- Genre: Reality Television
- Presented by: Duncan James
- Judges: Zoe Tyler Stacey Haynes Duncan James

Production
- Producer: Mentorn Media

Original release
- Network: Sky1
- Release: 30 August 2009 – 2009

Related
- Hairspray: The School Musical

= Grease: The School Musical =

Grease: The School Musical is a reality TV programme that appeared on British television at the end of August 2009 following on from the popular Hairspray: The School Musical. It was the result of a competition that started in 2008. The 1,000 schools were whittled down to 10 schools, then at this point filming started with the three judges (Zoe Tyler, Duncan James, and Stacey Haynes). There was then a competition and dance off with the final 3 schools (Shoeburyness High School, Great Barr School, and Wallasey School). Ray Quinn and Arlene Phillips appeared on the show as guests as well as Seth Rudeski.

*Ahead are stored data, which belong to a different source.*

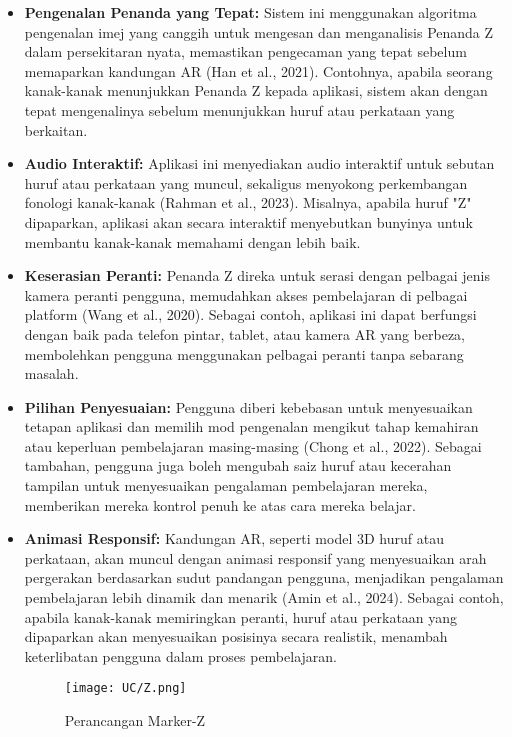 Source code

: \begin{itemize}
\begin{itemize}
\begin{itemize}
\begin{itemize}
\begin{itemize}
\begin{itemize}
\begin{itemize}
\begin{itemize}
\item \textbf{Pengenalan Penanda yang Tepat:} Sistem ini menggunakan algoritma pengenalan imej yang canggih untuk mengesan dan menganalisis Penanda Z dalam persekitaran nyata, memastikan pengecaman yang tepat sebelum memaparkan kandungan AR (Han et al., 2021). Contohnya, apabila seorang kanak-kanak menunjukkan Penanda Z kepada aplikasi, sistem akan dengan tepat mengenalinya sebelum menunjukkan huruf atau perkataan yang berkaitan.  \\
\item \textbf{Audio Interaktif:} Aplikasi ini menyediakan audio interaktif untuk sebutan huruf atau perkataan yang muncul, sekaligus menyokong perkembangan fonologi kanak-kanak (Rahman et al., 2023). Misalnya, apabila huruf "Z" dipaparkan, aplikasi akan secara interaktif menyebutkan bunyinya untuk membantu kanak-kanak memahami dengan lebih baik.  \\
\item \textbf{Keserasian Peranti:} Penanda Z direka untuk serasi dengan pelbagai jenis kamera peranti pengguna, memudahkan akses pembelajaran di pelbagai platform (Wang et al., 2020). Sebagai contoh, aplikasi ini dapat berfungsi dengan baik pada telefon pintar, tablet, atau kamera AR yang berbeza, membolehkan pengguna menggunakan pelbagai peranti tanpa sebarang masalah.  \\
\item \textbf{Pilihan Penyesuaian:} Pengguna diberi kebebasan untuk menyesuaikan tetapan aplikasi dan memilih mod pengenalan mengikut tahap kemahiran atau keperluan pembelajaran masing-masing (Chong et al., 2022). Sebagai tambahan, pengguna juga boleh mengubah saiz huruf atau kecerahan tampilan untuk menyesuaikan pengalaman pembelajaran mereka, memberikan mereka kontrol penuh ke atas cara mereka belajar.  \\
\item \textbf{Animasi Responsif:} Kandungan AR, seperti model 3D huruf atau perkataan, akan muncul dengan animasi responsif yang menyesuaikan arah pergerakan berdasarkan sudut pandangan pengguna, menjadikan pengalaman pembelajaran lebih dinamik dan menarik (Amin et al., 2024). Sebagai contoh, apabila kanak-kanak memiringkan peranti, huruf atau perkataan yang dipaparkan akan menyesuaikan posisinya secara realistik, menambah keterlibatan pengguna dalam proses pembelajaran.  
\clearpage

\begin{figure}[h]
     \centering
     \texttt{[image: UC/Z.png]}
     \caption{Perancangan Marker-Z}
     \label{fig:enterZ}
 \end{figure}


\end{itemize}
\end{itemize}
\end{itemize}
\end{itemize}
\end{itemize}
\end{itemize}
\end{itemize}
\end{itemize}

In the end Wallasey school on the Wirral won.

The school went to London's West End to perform a shortened rehearsed version of Grease in the Novello theatre. They showed a series of one-hour shows and two added half-hour shows. The performance took place on 9 August 2009.

Many of the cast then went on to receive promotions to drama schools. The final show was viewed by 1 million people. Olivia Rae, a pupil from Wallasey School who took part in the musical, died in 2011 after contracting swine flu.